JW:  This Judy Waxman and I’m interviewing Gail Harmon and  we’re in Washington, D.C. at her office. Gail, we start with your full name and where and when you were born.

GH:  My full name is Gail McGreevy Harmon and I was born in 1943 in Kansas City, Kansas.

JW:  What was your life like before you learned about the women’s movement?

GH:  The language that people use now would very much describe my childhood, which is white privilege. I grew up in a very sheltered, comfortable suburban area of the Middle West. I had lots of personal advantages. I was always someone who was a bit of a rebel and a bit of an iconoclast. Before I knew about the women’s movement, I was always someone who chafed one way or another at the restrictions on women.

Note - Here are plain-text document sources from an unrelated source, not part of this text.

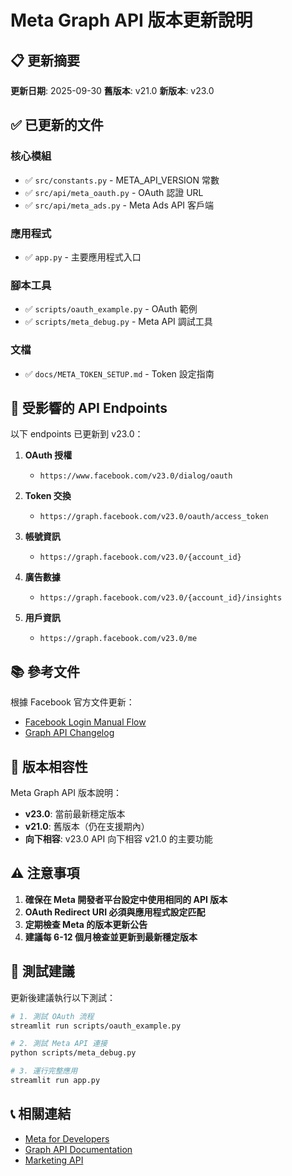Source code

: # Meta Graph API 版本更新說明

## 📋 更新摘要

**更新日期**: 2025-09-30
**舊版本**: v21.0
**新版本**: v23.0

## ✅ 已更新的文件

### 核心模組
- ✅ `src/constants.py` - META_API_VERSION 常數
- ✅ `src/api/meta_oauth.py` - OAuth 認證 URL
- ✅ `src/api/meta_ads.py` - Meta Ads API 客戶端

### 應用程式
- ✅ `app.py` - 主要應用程式入口

### 腳本工具
- ✅ `scripts/oauth_example.py` - OAuth 範例
- ✅ `scripts/meta_debug.py` - Meta API 調試工具

### 文檔
- ✅ `docs/META_TOKEN_SETUP.md` - Token 設定指南

## 🔗 受影響的 API Endpoints

以下 endpoints 已更新到 v23.0：

1. **OAuth 授權**
   - `https://www.facebook.com/v23.0/dialog/oauth`

2. **Token 交換**
   - `https://graph.facebook.com/v23.0/oauth/access_token`

3. **帳號資訊**
   - `https://graph.facebook.com/v23.0/{account_id}`

4. **廣告數據**
   - `https://graph.facebook.com/v23.0/{account_id}/insights`

5. **用戶資訊**
   - `https://graph.facebook.com/v23.0/me`

## 📚 參考文件

根據 Facebook 官方文件更新：
- [Facebook Login Manual Flow](https://developers.facebook.com/docs/facebook-login/guides/advanced/manual-flow?locale=zh_TW)
- [Graph API Changelog](https://developers.facebook.com/docs/graph-api/changelog)

## 🔄 版本相容性

Meta Graph API 版本說明：
- **v23.0**: 當前最新穩定版本
- **v21.0**: 舊版本（仍在支援期內）
- **向下相容**: v23.0 API 向下相容 v21.0 的主要功能

## ⚠️ 注意事項

1. **確保在 Meta 開發者平台設定中使用相同的 API 版本**
2. **OAuth Redirect URI 必須與應用程式設定匹配**
3. **定期檢查 Meta 的版本更新公告**
4. **建議每 6-12 個月檢查並更新到最新穩定版本**

## 🧪 測試建議

更新後建議執行以下測試：

```bash
# 1. 測試 OAuth 流程
streamlit run scripts/oauth_example.py

# 2. 測試 Meta API 連接
python scripts/meta_debug.py

# 3. 運行完整應用
streamlit run app.py
```

## 📞 相關連結

- [Meta for Developers](https://developers.facebook.com/)
- [Graph API Documentation](https://developers.facebook.com/docs/graph-api/)
- [Marketing API](https://developers.facebook.com/docs/marketing-apis/)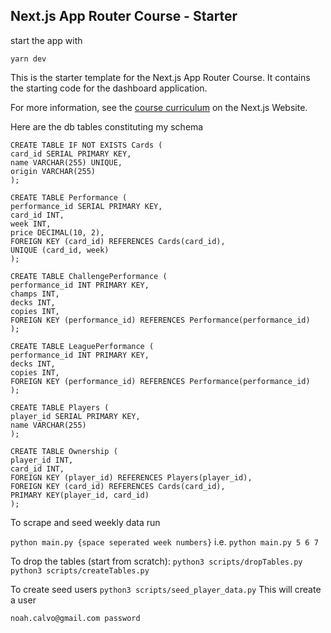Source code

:## Next.js App Router Course - Starter

start the app with

`yarn dev`

This is the starter template for the Next.js App Router Course. It contains the starting code for the dashboard application.

For more information, see the [course curriculum](https://nextjs.org/learn) on the Next.js Website.

Here are the db tables constituting my schema
```
CREATE TABLE IF NOT EXISTS Cards (
card_id SERIAL PRIMARY KEY,
name VARCHAR(255) UNIQUE,
origin VARCHAR(255)
);

CREATE TABLE Performance (
performance_id SERIAL PRIMARY KEY,
card_id INT,
week INT,
price DECIMAL(10, 2),
FOREIGN KEY (card_id) REFERENCES Cards(card_id),
UNIQUE (card_id, week)
);

CREATE TABLE ChallengePerformance (
performance_id INT PRIMARY KEY,
champs INT,
decks INT,
copies INT,
FOREIGN KEY (performance_id) REFERENCES Performance(performance_id)
);

CREATE TABLE LeaguePerformance (
performance_id INT PRIMARY KEY,
decks INT,
copies INT,
FOREIGN KEY (performance_id) REFERENCES Performance(performance_id)
);

CREATE TABLE Players (
player_id SERIAL PRIMARY KEY,
name VARCHAR(255)
);

CREATE TABLE Ownership (
player_id INT,
card_id INT,
FOREIGN KEY (player_id) REFERENCES Players(player_id),
FOREIGN KEY (card_id) REFERENCES Cards(card_id),
PRIMARY KEY(player_id, card_id)
);
```

To scrape and seed weekly data run

`python main.py {space seperated week numbers}`
i.e. `python main.py 5 6 7`

To drop the tables (start from scratch):
`python3 scripts/dropTables.py`
`python3 scripts/createTables.py`

To create seed users
`python3 scripts/seed_player_data.py`
This will create a user
```
noah.calvo@gmail.com password
```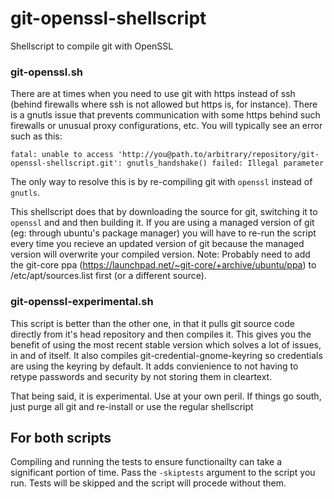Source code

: # git-openssl-shellscript
Shellscript to compile git with OpenSSL

### git-openssl.sh

There are at times when you need to use git with https instead of ssh (behind firewalls where ssh is not allowed but https is, for instance). There is a gnutls issue that prevents communication with some https behind such firewalls or unusual proxy configurations, etc. You will typically see an error such as this:
```
fatal: unable to access 'http://you@path.to/arbitrary/repository/git-openssl-shellscript.git': gnutls_handshake() failed: Illegal parameter
```
The only way to resolve this is by re-compiling git with `openssl` instead of `gnutls`.

This shellscript does that by downloading the source for git, switching it to `openssl` and and then building it. If you are using a managed version of git (eg: through ubuntu's package manager) you will have to re-run the script every time you recieve an updated version of git because the managed version will overwrite your compiled version.
Note: Probably need to add the git-core ppa (https://launchpad.net/~git-core/+archive/ubuntu/ppa) to /etc/apt/sources.list first (or a different source).

### git-openssl-experimental.sh
This script is better than the other one, in that it pulls git source code directly from it's head repository and then compiles it. This gives you the benefit of using the most recent stable version which solves a lot of issues, in and of itself. It also compiles git-credential-gnome-keyring so credentials are using the keyring by default. It adds convienience to not having to retype passwords and security by not storing them in cleartext.

That being said, it is experimental. Use at your own peril. If things go south, just purge all git and re-install or use the regular shellscript

## For both scripts
Compiling and running the tests to ensure functionailty can take a significant portion of time. Pass the ```-skiptests``` argument to the script you run. Tests will be skipped and the script will procede without them.
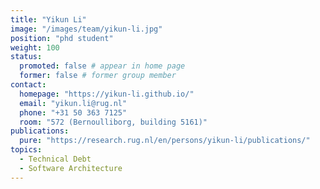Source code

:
 ```yaml
---
title: "Yikun Li"
image: "/images/team/yikun-li.jpg"
position: "phd student"
weight: 100
status:
  promoted: false # appear in home page
  former: false # former group member
contact:
  homepage: "https://yikun-li.github.io/"
  email: "yikun.li@rug.nl"
  phone: "+31 50 363 7125"
  room: "572 (Bernoulliborg, building 5161)"
publications:
  pure: "https://research.rug.nl/en/persons/yikun-li/publications/"
topics:
  - Technical Debt 
  - Software Architecture 
---
```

The most amusing and early example is a nursery school report that at 3, I’d liked to run and gallop with the little boys. And when I was in middle school or maybe late elementary school, I was very frustrated with the Girl Scouts. My brother in law had been an active Boy Scout, and I couldn’t understand why we couldn’t be Boy Scouts, or why we couldn’t have the range of activities that the Boy Scouts had. It was a lot of frustration along those lines. You know, that wasn’t the only part of my growing up. But it was certainly part of it.

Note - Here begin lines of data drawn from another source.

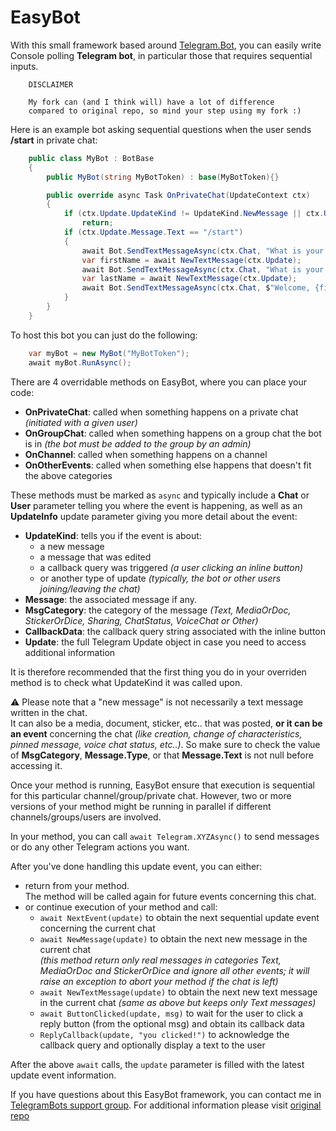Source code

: # EasyBot

With this small framework based around [Telegram.Bot](https://github.com/TelegramBots/Telegram.Bot), you can easily write Console polling **Telegram bot**, in particular those that requires sequential inputs.

```
    DISCLAIMER

    My fork can (and I think will) have a lot of difference
    compared to original repo, so mind your step using my fork :)

```

Here is an example bot asking sequential questions when the user sends **/start** in private chat:
```csharp
    public class MyBot : BotBase
    {
        public MyBot(string MyBotToken) : base(MyBotToken){}

        public override async Task OnPrivateChat(UpdateContext ctx)
        {
            if (ctx.Update.UpdateKind != UpdateKind.NewMessage || ctx.Update.MsgCategory != MsgCategory.Text)
                return;
            if (ctx.Update.Message.Text == "/start")
            {
                await Bot.SendTextMessageAsync(ctx.Chat, "What is your first name?");
                var firstName = await NewTextMessage(ctx.Update);
                await Bot.SendTextMessageAsync(ctx.Chat, "What is your last name?");
                var lastName = await NewTextMessage(ctx.Update);
                await Bot.SendTextMessageAsync(ctx.Chat, $"Welcome, {firstName} {lastName}!");
            }
        }
    }
```

To host this bot you can just do the following:

```csharp
    var myBot = new MyBot("MyBotToken");
    await myBot.RunAsync();
```
There are 4 overridable methods on EasyBot, where you can place your code:
* **OnPrivateChat**: called when something happens on a private chat *(initiated with a given user)*
* **OnGroupChat**: called when something happens on a group chat the bot is in *(the bot must be added to the group by an admin)*
* **OnChannel**: called when something happens on a channel
* **OnOtherEvents**: called when something else happens that doesn't fit the above categories

These methods must be marked as `async` and typically include a **Chat** or **User** parameter telling you where the event is happening, as well as an **UpdateInfo** update parameter giving you more detail about the event:
* **UpdateKind**: tells you if the event is about:
    * a new message
    * a message that was edited
    * a callback query was triggered *(a user clicking an inline button)*
    * or another type of update *(typically, the bot or other users joining/leaving the chat)*
* **Message**: the associated message if any.
* **MsgCategory**: the category of the message *(Text, MediaOrDoc, StickerOrDice, Sharing, ChatStatus, VoiceChat or Other)*
* **CallbackData**: the callback query string associated with the inline button
* **Update**: the full Telegram Update object in case you need to access additional information

It is therefore recommended that the first thing you do in your overriden method is to check what UpdateKind it was called upon.

⚠️ Please note that a "new message" is not necessarily a text message written in the chat.
<br/>It can also be a media, document, sticker, etc.. that was posted, **or it can be an event** concerning the chat *(like creation, change of characteristics, pinned message, voice chat status, etc..)*. So make sure to check the value of **MsgCategory**, **Message.Type**, or that **Message.Text** is not null before accessing it.

Once your method is running, EasyBot ensure that execution is sequential for this particular channel/group/private chat.
However, two or more versions of your method might be running in parallel if different channels/groups/users are involved.

In your method, you can call `await Telegram.XYZAsync()` to send messages or do any other Telegram actions you want.

After you've done handling this update event, you can either:
* return from your method.
  <br/>The method will be called again for future events concerning this chat.
* or continue execution of your method and call:
    * `await NextEvent(update)` to obtain the next sequential update event concerning the current chat
    * `await NewMessage(update)` to obtain the next new message in the current chat
      <br/>*(this method return only real messages in categories Text, MediaOrDoc and StickerOrDice and ignore all other events; it will raise an exception to abort your method if the chat is left)*
    * `await NewTextMessage(update)` to obtain the next new text message in the current chat
      *(same as above but keeps only Text messages)*
    * `await ButtonClicked(update, msg)` to wait for the user to click a reply button (from the optional msg) and obtain its callback data
    * `ReplyCallback(update, "you clicked!")` to acknowledge the callback query and optionally display a text to the user

After the above `await` calls, the `update` parameter is filled with the latest update event information.

If you have questions about this EasyBot framework, you can contact me in [TelegramBots support group](https://t.me/joinchat/B35YY0QbLfd034CFnvCtCA).
For additional information please visit [original repo](https://raw.githubusercontent.com/wiz0u/YourEasyBot)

JW:  And when did you learn about the women’s movement and get involved?

GH:  I would say in college. I went to college from ‘61 to ‘65, so that’s the very beginning of the second wave of the women’s movement. My friends and I talked about it, were interested in it. I remember that I wrote a long paper on a woman psychoanalyst and I wish I could find it now. I was very interested in that part of feminism. Also, it was a time of political awakening. I had friends who were very involved in SDS, I sort of flirted with that a bit during college so that the intersection of other progressive activities and the women’s movement was just part of my life at that time.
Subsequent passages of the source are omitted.